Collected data
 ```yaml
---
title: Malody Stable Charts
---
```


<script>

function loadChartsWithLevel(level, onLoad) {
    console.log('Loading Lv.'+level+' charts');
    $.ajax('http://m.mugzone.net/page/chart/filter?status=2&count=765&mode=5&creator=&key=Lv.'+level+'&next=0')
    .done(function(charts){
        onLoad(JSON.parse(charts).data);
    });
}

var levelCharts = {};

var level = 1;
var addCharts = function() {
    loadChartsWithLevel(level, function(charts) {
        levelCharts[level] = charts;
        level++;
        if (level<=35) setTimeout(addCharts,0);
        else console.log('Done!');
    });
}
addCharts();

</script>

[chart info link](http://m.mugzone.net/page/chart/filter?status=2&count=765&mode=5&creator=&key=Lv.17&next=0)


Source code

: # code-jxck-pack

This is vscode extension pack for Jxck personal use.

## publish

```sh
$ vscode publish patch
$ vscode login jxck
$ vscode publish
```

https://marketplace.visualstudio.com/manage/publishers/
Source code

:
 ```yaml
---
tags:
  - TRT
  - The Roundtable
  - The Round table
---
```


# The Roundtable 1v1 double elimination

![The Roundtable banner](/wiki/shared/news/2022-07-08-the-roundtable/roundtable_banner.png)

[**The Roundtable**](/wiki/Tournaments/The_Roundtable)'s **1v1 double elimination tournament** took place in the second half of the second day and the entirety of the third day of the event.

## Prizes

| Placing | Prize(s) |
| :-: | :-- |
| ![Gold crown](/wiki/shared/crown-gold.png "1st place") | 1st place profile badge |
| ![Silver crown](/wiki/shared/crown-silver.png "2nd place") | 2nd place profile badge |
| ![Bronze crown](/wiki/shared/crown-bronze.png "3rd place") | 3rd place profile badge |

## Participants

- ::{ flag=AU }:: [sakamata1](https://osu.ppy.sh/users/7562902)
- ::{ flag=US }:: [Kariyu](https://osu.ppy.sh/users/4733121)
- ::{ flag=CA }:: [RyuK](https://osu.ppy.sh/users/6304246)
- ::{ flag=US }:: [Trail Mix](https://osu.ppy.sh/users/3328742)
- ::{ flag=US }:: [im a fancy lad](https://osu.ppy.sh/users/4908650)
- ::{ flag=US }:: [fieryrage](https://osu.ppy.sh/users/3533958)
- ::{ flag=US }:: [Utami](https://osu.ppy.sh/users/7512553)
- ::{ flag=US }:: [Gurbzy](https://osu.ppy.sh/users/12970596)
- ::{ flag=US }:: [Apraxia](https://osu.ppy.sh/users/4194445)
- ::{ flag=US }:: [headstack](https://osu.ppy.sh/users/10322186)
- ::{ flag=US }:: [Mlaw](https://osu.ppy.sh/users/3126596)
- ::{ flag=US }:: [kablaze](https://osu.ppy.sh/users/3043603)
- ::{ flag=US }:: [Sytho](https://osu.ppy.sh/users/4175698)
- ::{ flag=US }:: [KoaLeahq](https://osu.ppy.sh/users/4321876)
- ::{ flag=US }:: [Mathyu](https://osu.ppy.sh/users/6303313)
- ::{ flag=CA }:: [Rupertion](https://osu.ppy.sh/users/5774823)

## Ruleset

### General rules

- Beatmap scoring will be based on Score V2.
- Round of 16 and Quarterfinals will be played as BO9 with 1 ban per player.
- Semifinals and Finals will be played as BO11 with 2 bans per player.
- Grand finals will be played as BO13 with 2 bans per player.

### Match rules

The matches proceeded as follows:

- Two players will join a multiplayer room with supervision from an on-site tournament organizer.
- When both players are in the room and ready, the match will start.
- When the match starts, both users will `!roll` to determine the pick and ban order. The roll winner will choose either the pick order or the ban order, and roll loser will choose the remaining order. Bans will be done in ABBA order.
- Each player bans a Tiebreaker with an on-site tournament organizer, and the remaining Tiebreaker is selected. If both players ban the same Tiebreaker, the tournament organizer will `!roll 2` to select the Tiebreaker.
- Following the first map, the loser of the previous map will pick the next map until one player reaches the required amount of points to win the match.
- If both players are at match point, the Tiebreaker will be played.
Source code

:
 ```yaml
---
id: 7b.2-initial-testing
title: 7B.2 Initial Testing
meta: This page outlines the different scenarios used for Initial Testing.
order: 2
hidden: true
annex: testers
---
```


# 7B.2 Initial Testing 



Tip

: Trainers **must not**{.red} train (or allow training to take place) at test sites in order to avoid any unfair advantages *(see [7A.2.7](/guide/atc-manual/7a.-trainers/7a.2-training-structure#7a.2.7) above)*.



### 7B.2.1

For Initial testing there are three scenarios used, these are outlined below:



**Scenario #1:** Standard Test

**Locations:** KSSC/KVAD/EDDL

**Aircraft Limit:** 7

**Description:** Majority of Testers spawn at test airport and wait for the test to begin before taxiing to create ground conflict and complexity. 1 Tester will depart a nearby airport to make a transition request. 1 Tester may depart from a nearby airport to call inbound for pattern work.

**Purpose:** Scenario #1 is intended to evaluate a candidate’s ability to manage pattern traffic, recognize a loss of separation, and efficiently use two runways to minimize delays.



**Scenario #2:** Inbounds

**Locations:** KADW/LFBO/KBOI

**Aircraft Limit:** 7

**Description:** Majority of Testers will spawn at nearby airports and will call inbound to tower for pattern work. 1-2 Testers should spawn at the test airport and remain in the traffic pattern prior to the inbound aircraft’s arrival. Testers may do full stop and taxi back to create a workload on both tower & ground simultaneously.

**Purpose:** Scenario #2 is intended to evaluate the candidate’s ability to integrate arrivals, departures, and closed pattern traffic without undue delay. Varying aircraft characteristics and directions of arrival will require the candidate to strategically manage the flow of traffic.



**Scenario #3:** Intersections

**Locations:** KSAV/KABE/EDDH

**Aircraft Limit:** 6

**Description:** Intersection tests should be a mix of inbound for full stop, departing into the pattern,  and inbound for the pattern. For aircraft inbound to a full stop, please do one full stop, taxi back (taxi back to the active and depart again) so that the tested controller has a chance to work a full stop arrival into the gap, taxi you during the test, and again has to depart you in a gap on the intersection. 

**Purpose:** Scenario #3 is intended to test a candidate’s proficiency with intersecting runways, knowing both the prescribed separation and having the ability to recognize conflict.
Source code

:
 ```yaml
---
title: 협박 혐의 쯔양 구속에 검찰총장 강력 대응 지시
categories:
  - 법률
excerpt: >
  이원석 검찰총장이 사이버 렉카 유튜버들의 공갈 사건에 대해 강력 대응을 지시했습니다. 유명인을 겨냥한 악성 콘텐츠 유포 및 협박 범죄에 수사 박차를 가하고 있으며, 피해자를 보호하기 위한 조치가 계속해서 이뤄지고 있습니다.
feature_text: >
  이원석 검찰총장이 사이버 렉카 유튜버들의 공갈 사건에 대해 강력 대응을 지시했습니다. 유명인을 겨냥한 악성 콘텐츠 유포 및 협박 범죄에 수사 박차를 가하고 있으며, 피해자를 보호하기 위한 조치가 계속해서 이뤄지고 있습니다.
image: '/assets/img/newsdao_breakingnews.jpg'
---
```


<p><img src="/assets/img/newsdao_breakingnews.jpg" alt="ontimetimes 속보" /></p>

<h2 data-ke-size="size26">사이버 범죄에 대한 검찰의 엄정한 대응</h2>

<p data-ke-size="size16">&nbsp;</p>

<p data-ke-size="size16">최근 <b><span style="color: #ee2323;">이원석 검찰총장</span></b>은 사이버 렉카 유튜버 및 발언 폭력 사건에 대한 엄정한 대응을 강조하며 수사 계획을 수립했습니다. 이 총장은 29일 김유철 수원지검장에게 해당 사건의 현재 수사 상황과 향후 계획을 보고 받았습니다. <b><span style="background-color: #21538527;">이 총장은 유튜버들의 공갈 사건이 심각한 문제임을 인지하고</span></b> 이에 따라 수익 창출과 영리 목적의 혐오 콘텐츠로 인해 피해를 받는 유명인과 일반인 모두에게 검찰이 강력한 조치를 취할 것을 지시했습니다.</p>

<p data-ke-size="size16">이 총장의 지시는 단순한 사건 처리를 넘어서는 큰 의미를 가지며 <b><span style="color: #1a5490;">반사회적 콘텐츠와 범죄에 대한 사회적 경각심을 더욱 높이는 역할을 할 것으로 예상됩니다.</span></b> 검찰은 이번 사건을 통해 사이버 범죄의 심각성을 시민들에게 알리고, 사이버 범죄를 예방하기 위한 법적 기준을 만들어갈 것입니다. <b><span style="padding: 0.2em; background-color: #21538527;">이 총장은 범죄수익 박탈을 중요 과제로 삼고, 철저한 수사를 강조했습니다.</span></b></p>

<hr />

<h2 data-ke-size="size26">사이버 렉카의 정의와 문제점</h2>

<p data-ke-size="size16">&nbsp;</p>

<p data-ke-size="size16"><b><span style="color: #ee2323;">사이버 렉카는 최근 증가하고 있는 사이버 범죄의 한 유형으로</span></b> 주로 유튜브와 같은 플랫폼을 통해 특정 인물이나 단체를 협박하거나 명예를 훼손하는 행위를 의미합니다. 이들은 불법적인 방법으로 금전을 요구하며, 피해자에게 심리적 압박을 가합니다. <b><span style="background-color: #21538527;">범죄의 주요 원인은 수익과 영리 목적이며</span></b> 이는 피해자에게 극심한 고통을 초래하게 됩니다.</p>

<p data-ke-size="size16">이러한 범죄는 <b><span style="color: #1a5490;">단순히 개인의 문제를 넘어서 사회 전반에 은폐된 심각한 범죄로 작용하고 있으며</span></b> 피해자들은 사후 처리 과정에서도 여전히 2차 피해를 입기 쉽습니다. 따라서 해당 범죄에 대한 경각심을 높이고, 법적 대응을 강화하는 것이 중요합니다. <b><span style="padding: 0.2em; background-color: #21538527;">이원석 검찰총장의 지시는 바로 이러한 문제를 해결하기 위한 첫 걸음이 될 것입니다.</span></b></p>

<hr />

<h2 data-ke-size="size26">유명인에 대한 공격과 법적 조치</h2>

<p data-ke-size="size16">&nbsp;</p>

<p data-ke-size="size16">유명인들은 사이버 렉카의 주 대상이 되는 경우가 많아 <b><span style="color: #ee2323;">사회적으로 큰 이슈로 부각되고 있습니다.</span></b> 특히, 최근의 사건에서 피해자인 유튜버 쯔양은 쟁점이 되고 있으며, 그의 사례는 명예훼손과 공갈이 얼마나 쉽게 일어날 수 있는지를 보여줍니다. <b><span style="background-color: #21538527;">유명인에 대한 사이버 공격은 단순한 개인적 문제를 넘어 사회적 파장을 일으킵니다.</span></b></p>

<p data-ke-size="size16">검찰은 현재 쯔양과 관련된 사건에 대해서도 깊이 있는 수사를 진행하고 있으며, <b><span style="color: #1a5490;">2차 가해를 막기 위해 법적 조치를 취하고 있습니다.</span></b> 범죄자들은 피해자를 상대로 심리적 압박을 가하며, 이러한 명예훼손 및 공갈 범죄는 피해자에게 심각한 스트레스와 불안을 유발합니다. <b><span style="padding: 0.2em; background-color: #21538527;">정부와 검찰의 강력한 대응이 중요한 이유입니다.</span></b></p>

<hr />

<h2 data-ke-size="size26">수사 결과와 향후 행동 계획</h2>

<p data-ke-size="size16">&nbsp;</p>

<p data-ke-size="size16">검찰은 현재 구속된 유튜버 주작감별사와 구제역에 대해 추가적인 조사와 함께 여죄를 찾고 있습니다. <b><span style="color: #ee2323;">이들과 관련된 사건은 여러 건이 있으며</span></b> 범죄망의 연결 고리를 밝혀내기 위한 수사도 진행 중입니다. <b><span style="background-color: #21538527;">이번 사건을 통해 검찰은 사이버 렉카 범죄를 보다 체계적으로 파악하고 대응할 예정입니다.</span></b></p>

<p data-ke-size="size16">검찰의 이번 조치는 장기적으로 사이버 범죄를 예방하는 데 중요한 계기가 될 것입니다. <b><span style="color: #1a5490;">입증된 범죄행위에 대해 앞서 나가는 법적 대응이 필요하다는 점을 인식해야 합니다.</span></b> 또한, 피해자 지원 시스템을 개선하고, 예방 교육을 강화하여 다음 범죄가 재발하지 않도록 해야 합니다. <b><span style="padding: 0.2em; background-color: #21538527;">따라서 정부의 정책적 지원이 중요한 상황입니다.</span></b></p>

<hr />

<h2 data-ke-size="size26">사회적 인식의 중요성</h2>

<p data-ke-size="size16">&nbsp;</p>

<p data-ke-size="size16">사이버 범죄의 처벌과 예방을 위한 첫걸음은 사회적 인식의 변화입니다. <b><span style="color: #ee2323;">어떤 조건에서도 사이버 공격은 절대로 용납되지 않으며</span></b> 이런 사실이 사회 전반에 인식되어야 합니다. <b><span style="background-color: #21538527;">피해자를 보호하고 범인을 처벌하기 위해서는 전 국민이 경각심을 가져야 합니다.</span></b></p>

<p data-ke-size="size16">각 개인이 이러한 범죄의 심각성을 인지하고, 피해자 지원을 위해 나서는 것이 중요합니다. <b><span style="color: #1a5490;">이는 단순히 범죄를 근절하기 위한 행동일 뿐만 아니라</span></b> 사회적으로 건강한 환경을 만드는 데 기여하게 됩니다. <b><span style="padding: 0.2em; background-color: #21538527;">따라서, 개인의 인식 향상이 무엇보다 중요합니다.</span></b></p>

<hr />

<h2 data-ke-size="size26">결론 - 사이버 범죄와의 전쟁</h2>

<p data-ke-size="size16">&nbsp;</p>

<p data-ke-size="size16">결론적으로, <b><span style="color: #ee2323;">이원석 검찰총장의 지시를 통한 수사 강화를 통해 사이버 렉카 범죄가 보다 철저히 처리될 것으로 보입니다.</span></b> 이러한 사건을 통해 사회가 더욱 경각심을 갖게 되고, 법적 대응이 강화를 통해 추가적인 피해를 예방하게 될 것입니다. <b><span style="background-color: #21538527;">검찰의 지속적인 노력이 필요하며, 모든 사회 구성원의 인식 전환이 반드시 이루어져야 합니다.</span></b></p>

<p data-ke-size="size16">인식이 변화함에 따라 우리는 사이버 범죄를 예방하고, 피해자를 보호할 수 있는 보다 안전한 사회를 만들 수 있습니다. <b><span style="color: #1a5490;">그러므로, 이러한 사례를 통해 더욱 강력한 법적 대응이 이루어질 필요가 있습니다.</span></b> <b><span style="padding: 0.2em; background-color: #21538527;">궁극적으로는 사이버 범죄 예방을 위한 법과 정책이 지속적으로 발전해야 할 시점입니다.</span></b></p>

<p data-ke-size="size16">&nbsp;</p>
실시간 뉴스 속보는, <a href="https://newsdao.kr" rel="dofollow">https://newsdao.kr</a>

_What to work on_.
Your answer should be one number, the count of lines above that hold "page".

_Answer to the exercise_.
3